On 21 November 2008, the Australian Government announced a review of the International Arbitration Act 1974 (Cth), an essential and welcome step in improving its operation and promoting Australia as a place for international arbitration.

The Act is Australia's main legislation for international arbitration and incorporates the New York Convention on the Recognition and Enforcement of Foreign Arbitral Awards 1958 (New York Convention), the UNCITRAL Model Law on International Commercial Arbitration (Model Law) and the Convention for the Settlement of Investment Disputes between States and Nationals of other States (ICSID Convention ).

Since the Act was introduced in 1974 it has undergone only two significant changes: in 1989 for the incorporation of the Model Law, and in 1990 when the ICSID Convention was implemented into the Act.
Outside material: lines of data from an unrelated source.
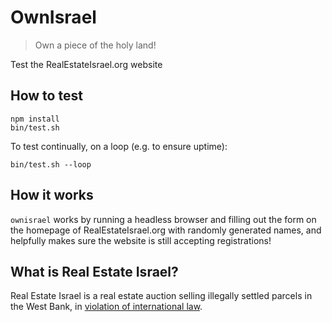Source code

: # OwnIsrael

> Own a piece of the holy land!

Test the RealEstateIsrael.org website

## How to test

```
npm install
bin/test.sh
```

To test continually, on a loop (e.g. to ensure uptime):

```
bin/test.sh --loop
```

## How it works

`ownisrael` works by running a headless browser and filling out the form on the homepage of RealEstateIsrael.org with randomly generated names, and helpfully makes sure the website is still accepting registrations!

## What is Real Estate Israel?

Real Estate Israel is a real estate auction selling illegally settled parcels in the West Bank, in [violation of international law](https://www.democracynow.org/2024/3/1/headlines/new_jersey_community_members_warn_against_synagogues_plan_to_host_israeli_real_estate_event).
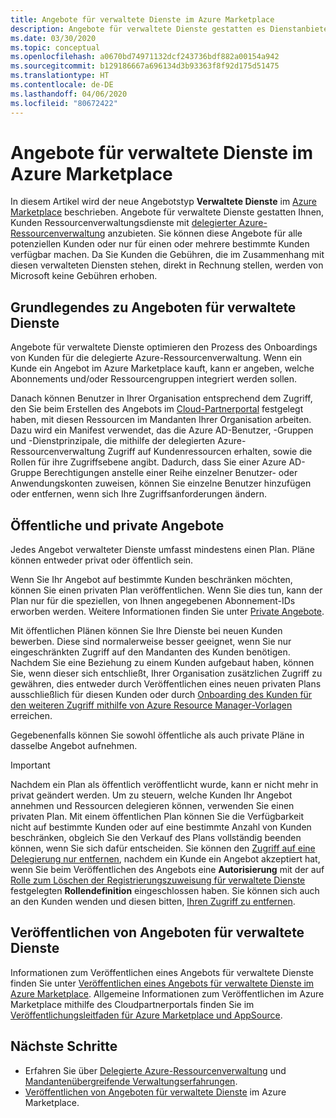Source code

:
 ```yaml
---
title: Angebote für verwaltete Dienste im Azure Marketplace
description: Angebote für verwaltete Dienste gestatten es Dienstanbietern, Ressourcenverwaltungsangebote an Kunden in Azure Marketplace zu verkaufen.
ms.date: 03/30/2020
ms.topic: conceptual
ms.openlocfilehash: a0670bd74971132dcf243736bdf882a00154a942
ms.sourcegitcommit: b129186667a696134d3b93363f8f92d175d51475
ms.translationtype: HT
ms.contentlocale: de-DE
ms.lasthandoff: 04/06/2020
ms.locfileid: "80672422"
---
```

# <a name="managed-service-offers-in-azure-marketplace"></a>Angebote für verwaltete Dienste im Azure Marketplace

In diesem Artikel wird der neue Angebotstyp **Verwaltete Dienste** im [Azure Marketplace](https://azuremarketplace.microsoft.com) beschrieben. Angebote für verwaltete Dienste gestatten Ihnen, Kunden Ressourcenverwaltungsdienste mit [delegierter Azure-Ressourcenverwaltung](azure-delegated-resource-management.md) anzubieten. Sie können diese Angebote für alle potenziellen Kunden oder nur für einen oder mehrere bestimmte Kunden verfügbar machen. Da Sie Kunden die Gebühren, die im Zusammenhang mit diesen verwalteten Diensten stehen, direkt in Rechnung stellen, werden von Microsoft keine Gebühren erhoben.

## <a name="understand-managed-service-offers"></a>Grundlegendes zu Angeboten für verwaltete Dienste

Angebote für verwaltete Dienste optimieren den Prozess des Onboardings von Kunden für die delegierte Azure-Ressourcenverwaltung. Wenn ein Kunde ein Angebot im Azure Marketplace kauft, kann er angeben, welche Abonnements und/oder Ressourcengruppen integriert werden sollen.

Danach können Benutzer in Ihrer Organisation entsprechend dem Zugriff, den Sie beim Erstellen des Angebots im [Cloud-Partnerportal](https://cloudpartner.azure.com/) festgelegt haben, mit diesen Ressourcen im Mandanten Ihrer Organisation arbeiten. Dazu wird ein Manifest verwendet, das die Azure AD-Benutzer, -Gruppen und -Dienstprinzipale, die mithilfe der delegierten Azure-Ressourcenverwaltung Zugriff auf Kundenressourcen erhalten, sowie die Rollen für ihre Zugriffsebene angibt. Dadurch, dass Sie einer Azure AD-Gruppe Berechtigungen anstelle einer Reihe einzelner Benutzer- oder Anwendungskonten zuweisen, können Sie einzelne Benutzer hinzufügen oder entfernen, wenn sich Ihre Zugriffsanforderungen ändern.

## <a name="public-and-private-offers"></a>Öffentliche und private Angebote

Jedes Angebot verwalteter Dienste umfasst mindestens einen Plan. Pläne können entweder privat oder öffentlich sein.

Wenn Sie Ihr Angebot auf bestimmte Kunden beschränken möchten, können Sie einen privaten Plan veröffentlichen. Wenn Sie dies tun, kann der Plan nur für die speziellen, von Ihnen angegebenen Abonnement-IDs erworben werden. Weitere Informationen finden Sie unter [Private Angebote](../../marketplace/private-offers.md).

Mit öffentlichen Plänen können Sie Ihre Dienste bei neuen Kunden bewerben. Diese sind normalerweise besser geeignet, wenn Sie nur eingeschränkten Zugriff auf den Mandanten des Kunden benötigen. Nachdem Sie eine Beziehung zu einem Kunden aufgebaut haben, können Sie, wenn dieser sich entschließt, Ihrer Organisation zusätzlichen Zugriff zu gewähren, dies entweder durch Veröffentlichen eines neuen privaten Plans ausschließlich für diesen Kunden oder durch [Onboarding des Kunden für den weiteren Zugriff mithilfe von Azure Resource Manager-Vorlagen](../how-to/onboard-customer.md) erreichen.

Gegebenenfalls können Sie sowohl öffentliche als auch private Pläne in dasselbe Angebot aufnehmen.

> [!IMPORTANT]
> Nachdem ein Plan als öffentlich veröffentlicht wurde, kann er nicht mehr in privat geändert werden. Um zu steuern, welche Kunden Ihr Angebot annehmen und Ressourcen delegieren können, verwenden Sie einen privaten Plan. Mit einem öffentlichen Plan können Sie die Verfügbarkeit nicht auf bestimmte Kunden oder auf eine bestimmte Anzahl von Kunden beschränken, obgleich Sie den Verkauf des Plans vollständig beenden können, wenn Sie sich dafür entscheiden. Sie können den [Zugriff auf eine Delegierung nur entfernen](../how-to/onboard-customer.md#remove-access-to-a-delegation), nachdem ein Kunde ein Angebot akzeptiert hat, wenn Sie beim Veröffentlichen des Angebots eine **Autorisierung** mit der auf [Rolle zum Löschen der Registrierungszuweisung für verwaltete Dienste](../../role-based-access-control/built-in-roles.md#managed-services-registration-assignment-delete-role) festgelegten **Rollendefinition** eingeschlossen haben. Sie können sich auch an den Kunden wenden und diesen bitten, [Ihren Zugriff zu entfernen](../how-to/view-manage-service-providers.md#add-or-remove-service-provider-offers).

## <a name="publish-managed-service-offers"></a>Veröffentlichen von Angeboten für verwaltete Dienste

Informationen zum Veröffentlichen eines Angebots für verwaltete Dienste finden Sie unter [Veröffentlichen eines Angebots für verwaltete Dienste im Azure Marketplace](../how-to/publish-managed-services-offers.md). Allgemeine Informationen zum Veröffentlichen im Azure Marketplace mithilfe des Cloudpartnerportals finden Sie im [Veröffentlichungsleitfaden für Azure Marketplace und AppSource](../../marketplace/marketplace-publishers-guide.md).

## <a name="next-steps"></a>Nächste Schritte

- Erfahren Sie über [Delegierte Azure-Ressourcenverwaltung](azure-delegated-resource-management.md) und [Mandantenübergreifende Verwaltungserfahrungen](cross-tenant-management-experience.md).
- [Veröffentlichen von Angeboten für verwaltete Dienste](../how-to/publish-managed-services-offers.md) im Azure Marketplace.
The objectives of the review are to consider whether the Act should be amended to:

  • ensure it provides a comprehensive and clear framework governing international arbitration in Australia;
  • improve the effectiveness and efficiency of the arbitral process while respecting the fundamental consensual basis of arbitration; and
  • consider whether to adopt best practice developments in national arbitral law from overseas.
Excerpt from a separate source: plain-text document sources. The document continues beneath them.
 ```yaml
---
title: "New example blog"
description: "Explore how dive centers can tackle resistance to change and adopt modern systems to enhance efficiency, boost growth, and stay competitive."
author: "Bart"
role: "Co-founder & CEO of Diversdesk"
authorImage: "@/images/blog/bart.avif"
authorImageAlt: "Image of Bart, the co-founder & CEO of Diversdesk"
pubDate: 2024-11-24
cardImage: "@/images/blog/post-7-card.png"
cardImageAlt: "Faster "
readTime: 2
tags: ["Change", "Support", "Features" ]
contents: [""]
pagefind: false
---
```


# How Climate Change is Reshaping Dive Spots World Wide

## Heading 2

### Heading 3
The discussion paper 1 identifies a number of areas which are currently being considered for amendment, including whether the Act should be amended:

  • to expand the definition of "agreement in writing" in Part II of the Act so as to reflect the broader definition contained in the UNCITRAL Model Law (as revised in 2006);
  • to provide expressly that a court may only refuse the recognition and enforcement of an arbitral award if one of the grounds listed in sections 8(5), 8(7) or 8(8) of the Act is fulfilled;
  • to expressly provide that the Act governs exclusively international commercial arbitration in Australia to which the Model Law applies;
  • to reverse the Eisenwerk v Australian Granites Ltd [2001] 1 Qd R 461 decision by adopting a provision stating that choice of arbitration rules does not constitute an opting-out of the Model Law;
  • to clarify whether sections 25 to 27 of the Act as (as part of the optional provisions in part III, division 3 of the Act) will apply on an opt-in or opt-out basis;
  • to adopt the 2006 amendments to the UNCITRAL Model Law;
  • to allow regulations to be made for designating an arbitral institution to perform the functions under articles 11(3) and 11(4) of the Model Law (ie for the appointment of arbitrators); and
  • to grant the Federal Court of Australia exclusive jurisdiction for all matters arising under the Act.

The Attorney-General's Department has invited comments and or recommendations in relation to the above areas or in relation to any other matters which might contribute to and improvement of the Act. Submissions on the discussion paper are sought by 16 January 2009.